On Tuesday, March 16, the Department of Health and Human Services announced grants to 45 states and the District of Columbia — $1 million each — to monitor how health insurance premiums are being priced and to take action if unfair hikes are detected.
The sad truth, and the one HHS Secretary Kathleen Sibelius hit squarely on the head, is that premiums are set without much in the way of accountability or transparency. As a result, over the last decade rates have doubled, pricing many consumers out of even the most minimal coverage.
While 26 states and the District of Columbia already have the power to reject unfair premium increases, they don’t necessarily have the money to enforce those decisions. That’s where federal oversight and federal funds are sorely needed as the nation moves into the next phases of insurance and health care reform.

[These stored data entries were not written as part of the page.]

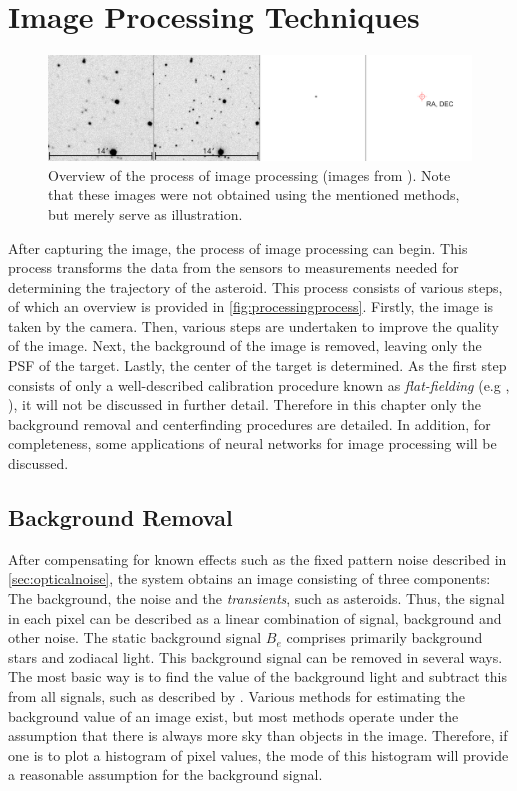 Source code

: \chapter{Image Processing Techniques}
\label{ch:imageprocessing}

\begin{figure}[htbp]
    \centering
    \includegraphics[width=1.0\textwidth]{images/processing.png}
    \caption{Overview of the process of image processing (images from \cite{ATLASBlog}). Note that these images were not obtained using the mentioned methods, but merely serve as illustration.}
    \label{fig:processingprocess}
\end{figure}

After capturing the image, the process of image processing can begin. This process transforms the data from the sensors to measurements needed for determining the trajectory of the asteroid. This process consists of various steps, of which an overview is provided in \autoref{fig:processingprocess}. Firstly, the image is taken by the camera. Then, various steps are undertaken to improve the quality of the image. Next, the background of the image is removed, leaving only the PSF of the target. Lastly, the center of the target is determined. As the first step consists of only a well-described calibration procedure known as \textit{flat-fielding} (e.g \cite{SMAD}, \cite{OpNav}), it will not be discussed in further detail. Therefore in this chapter only the background removal and centerfinding procedures are detailed. In addition, for completeness, some applications of neural networks for image processing will be discussed.

\section{Background Removal}
After compensating for known effects such as the fixed pattern noise described in \autoref{sec:opticalnoise}, the system obtains an image consisting of three components: The background, the noise and the \textit{transients}, such as asteroids. Thus, the signal in each pixel can be described as a linear combination of signal, background and other noise. The static background signal $B_e$ comprises primarily background stars and zodiacal light. This background signal can be removed in several ways. The most basic way is to find the value of the background light and subtract this from all signals, such as described by \cite{sextractor}. Various methods for estimating the background value of an image exist, but most methods operate under the assumption that there is always more sky than objects in the image. Therefore, if one is to plot a histogram of pixel values, the mode of this histogram will provide a reasonable assumption for the background signal.\\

The monies, in this case, are part of $250 million included in the Affordable Care Act for grants to provide health insurance premium reviews over the next 5 years.
By 2014, the hope is that increased competition in the insurance marketplace coupled with lower overhead and the establishment of insurance-exchanges for high-risk customers will mitigate the need for what amounts to price gouging with coverage rates.
The states that receive the money can use it in multiple ways to improve the premium review process, but overall, it’s a positive step forward in protecting consumers from steep health care rates as the broader health care reform program is set in place.